On a research boat on the Columbia River, Laurie Weitkamp with the National Oceanic and Atmospheric Administration grabs two buckets filled with water and about a dozen young salmon and steelhead.
“Ooh, we got some steelies!” she says.
By stretching a net across the river below Bonneville Dam, researchers are intercepting the fish swimming toward the ocean to see what they’ve been eating.
What they really want to know is whether the fish are eating bugs that came from marshes restored for their benefit. That’s key to proving habitat restoration is helping the fish grow and survive.
Federal agencies have spent millions of dollars restoring salmon habitat on the lower Columbia River as part of a massive effort to save salmon from the impacts of hydroelectric dams.
In the Columbia Basin, 13 species of threatened and endangered salmon and steelhead are navigating a river system loaded with dams.
The federal plan to help them has been challenged and rejected in court five times in more than 20 years. In that plan, the agencies told the court that restoring marshes in the estuary will help save threatened and endangered fish. The court’s response has been along the lines of: Oh yeah? Prove it.
That’s where Weitkamp comes in, with an elaborate research project funded by the U.S. Army Corps of Engineers.
After measuring and labeling the fish, Weitkamp hands them to Meredith Journey, who uses a syringe to take a blood sample.
She’ll test the blood for a growth hormone released by the liver that will tell them whether the fish has recently been eating.
From there, the fish go to Angie Munguia who clips their fins for genetic testing and puts them in a cooler.
“We try to put them on ice as soon as possible to try to stop the digestive process in the stomach," she said. "The more it digests, the harder it is to ID prey in the stomach.”
Later, the fish will get sliced up and analyzed at what Munguia calls "cutting parties."
Looking inside the stomach will tell Munguia what bugs the fish have been eating, but her work doesn’t stop there.
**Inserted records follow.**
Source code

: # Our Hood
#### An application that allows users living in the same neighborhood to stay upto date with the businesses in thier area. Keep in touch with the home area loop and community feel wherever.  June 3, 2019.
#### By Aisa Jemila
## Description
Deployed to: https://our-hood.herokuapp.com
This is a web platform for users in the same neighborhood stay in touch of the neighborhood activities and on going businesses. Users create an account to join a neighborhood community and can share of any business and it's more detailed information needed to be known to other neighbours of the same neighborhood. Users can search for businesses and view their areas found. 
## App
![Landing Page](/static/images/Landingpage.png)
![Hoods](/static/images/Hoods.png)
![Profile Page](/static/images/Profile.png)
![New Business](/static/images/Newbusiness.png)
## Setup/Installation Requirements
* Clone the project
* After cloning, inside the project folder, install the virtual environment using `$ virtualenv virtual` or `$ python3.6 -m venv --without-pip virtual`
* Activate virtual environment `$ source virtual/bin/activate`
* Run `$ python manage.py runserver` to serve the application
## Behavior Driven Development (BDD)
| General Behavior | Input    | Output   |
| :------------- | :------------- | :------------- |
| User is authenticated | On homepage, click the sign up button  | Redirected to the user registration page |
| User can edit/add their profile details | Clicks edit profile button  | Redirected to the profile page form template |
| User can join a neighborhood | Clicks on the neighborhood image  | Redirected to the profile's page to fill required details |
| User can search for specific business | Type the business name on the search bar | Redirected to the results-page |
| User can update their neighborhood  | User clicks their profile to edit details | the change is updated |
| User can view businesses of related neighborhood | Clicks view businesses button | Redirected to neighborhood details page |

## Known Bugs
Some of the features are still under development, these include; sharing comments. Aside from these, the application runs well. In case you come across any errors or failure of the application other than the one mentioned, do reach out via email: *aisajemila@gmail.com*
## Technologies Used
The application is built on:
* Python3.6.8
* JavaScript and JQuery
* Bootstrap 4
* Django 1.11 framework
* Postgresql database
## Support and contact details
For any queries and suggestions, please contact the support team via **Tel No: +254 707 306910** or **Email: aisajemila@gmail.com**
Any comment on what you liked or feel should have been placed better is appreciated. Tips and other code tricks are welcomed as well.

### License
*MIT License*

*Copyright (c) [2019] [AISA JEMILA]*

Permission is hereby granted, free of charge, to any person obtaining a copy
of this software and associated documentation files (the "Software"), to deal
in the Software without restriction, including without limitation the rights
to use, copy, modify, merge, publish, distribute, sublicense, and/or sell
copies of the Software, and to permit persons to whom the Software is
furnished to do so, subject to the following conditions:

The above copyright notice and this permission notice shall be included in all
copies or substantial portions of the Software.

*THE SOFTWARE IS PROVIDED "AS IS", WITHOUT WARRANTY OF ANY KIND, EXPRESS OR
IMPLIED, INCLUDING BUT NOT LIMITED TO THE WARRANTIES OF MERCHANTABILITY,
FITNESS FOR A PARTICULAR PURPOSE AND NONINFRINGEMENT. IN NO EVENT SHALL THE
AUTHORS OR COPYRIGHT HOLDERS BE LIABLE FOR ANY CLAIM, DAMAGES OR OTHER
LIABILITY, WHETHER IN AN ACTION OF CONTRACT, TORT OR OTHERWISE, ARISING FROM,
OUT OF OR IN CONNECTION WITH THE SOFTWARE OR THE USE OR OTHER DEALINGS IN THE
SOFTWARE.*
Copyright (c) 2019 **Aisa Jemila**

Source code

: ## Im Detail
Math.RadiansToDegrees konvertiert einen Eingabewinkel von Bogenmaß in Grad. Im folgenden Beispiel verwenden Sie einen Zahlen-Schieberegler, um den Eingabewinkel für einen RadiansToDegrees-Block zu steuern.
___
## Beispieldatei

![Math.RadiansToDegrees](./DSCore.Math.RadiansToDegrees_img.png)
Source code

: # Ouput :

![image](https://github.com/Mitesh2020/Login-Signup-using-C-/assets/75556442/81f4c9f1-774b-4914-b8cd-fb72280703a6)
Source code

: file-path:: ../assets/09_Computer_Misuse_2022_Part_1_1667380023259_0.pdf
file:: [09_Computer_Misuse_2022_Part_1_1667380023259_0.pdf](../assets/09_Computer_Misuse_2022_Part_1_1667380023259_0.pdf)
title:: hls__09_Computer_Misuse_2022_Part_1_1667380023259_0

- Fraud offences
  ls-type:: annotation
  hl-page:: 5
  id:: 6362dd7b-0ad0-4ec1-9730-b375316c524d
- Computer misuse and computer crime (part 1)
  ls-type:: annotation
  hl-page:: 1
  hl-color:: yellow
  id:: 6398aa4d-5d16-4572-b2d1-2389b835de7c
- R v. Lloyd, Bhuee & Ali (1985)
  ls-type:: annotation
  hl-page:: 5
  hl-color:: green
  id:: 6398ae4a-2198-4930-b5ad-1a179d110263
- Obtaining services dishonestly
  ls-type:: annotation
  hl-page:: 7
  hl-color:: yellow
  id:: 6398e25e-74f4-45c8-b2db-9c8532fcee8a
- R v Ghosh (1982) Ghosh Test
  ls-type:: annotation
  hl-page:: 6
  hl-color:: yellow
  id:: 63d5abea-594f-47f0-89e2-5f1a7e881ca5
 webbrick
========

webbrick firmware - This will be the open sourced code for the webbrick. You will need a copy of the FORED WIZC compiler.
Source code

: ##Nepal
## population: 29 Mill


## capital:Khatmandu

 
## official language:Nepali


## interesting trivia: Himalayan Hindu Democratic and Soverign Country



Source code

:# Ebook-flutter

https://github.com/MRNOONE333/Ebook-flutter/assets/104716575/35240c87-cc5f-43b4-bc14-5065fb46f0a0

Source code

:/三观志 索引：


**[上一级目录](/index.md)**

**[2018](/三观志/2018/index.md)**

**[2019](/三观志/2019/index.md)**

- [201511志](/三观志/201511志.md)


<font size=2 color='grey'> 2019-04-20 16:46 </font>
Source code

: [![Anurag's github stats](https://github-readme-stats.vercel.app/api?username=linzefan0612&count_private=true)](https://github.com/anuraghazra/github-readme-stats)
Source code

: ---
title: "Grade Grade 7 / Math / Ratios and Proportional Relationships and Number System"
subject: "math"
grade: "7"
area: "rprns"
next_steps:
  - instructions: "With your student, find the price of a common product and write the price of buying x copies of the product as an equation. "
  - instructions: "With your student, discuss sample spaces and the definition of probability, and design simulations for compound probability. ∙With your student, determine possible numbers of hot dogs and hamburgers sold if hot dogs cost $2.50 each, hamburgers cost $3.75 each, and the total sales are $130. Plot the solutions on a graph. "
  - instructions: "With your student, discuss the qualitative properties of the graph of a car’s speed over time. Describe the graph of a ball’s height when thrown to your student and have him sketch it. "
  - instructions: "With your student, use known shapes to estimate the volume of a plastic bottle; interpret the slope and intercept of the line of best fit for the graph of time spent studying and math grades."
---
With further analysis, she can also tell what plants those bugs were eating before they became fish food.
Together, Weitkamp says, these tests help build the government’s case that restored marshes are feeding fish and helping them survive.
“Generally, the bigger you are, the fewer predators can eat you," she said. "So big fish generally have higher survival when there are predators around than really small fish.”
While Weitkamp is catching salmon and looking in their stomachs, other researchers are studying the bugs coming out of restored marshes. Their goal is to connect the dots between bugs in the marsh and bugs in the fish.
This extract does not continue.